Document images with source code
********************
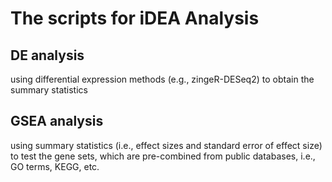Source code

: # The scripts for iDEA Analysis

## DE analysis
using differential expression methods (e.g., zingeR-DESeq2) to obtain the summary statistics
## GSEA analysis
using summary statistics (i.e., effect sizes and standard error of effect size) to test the gene sets, which are pre-combined from public databases, i.e., GO terms, KEGG, etc.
********************
◆ Exercise ◆
Only lines holding the string "statistics" are wanted; gather each one from the entries above.

◆ Task output ◆
using differential expression methods (e.g., zingeR-DESeq2) to obtain the summary statistics
using summary statistics (i.e., effect sizes and standard error of effect size) to test the gene sets, which are pre-combined from public databases, i.e., GO terms, KEGG, etc.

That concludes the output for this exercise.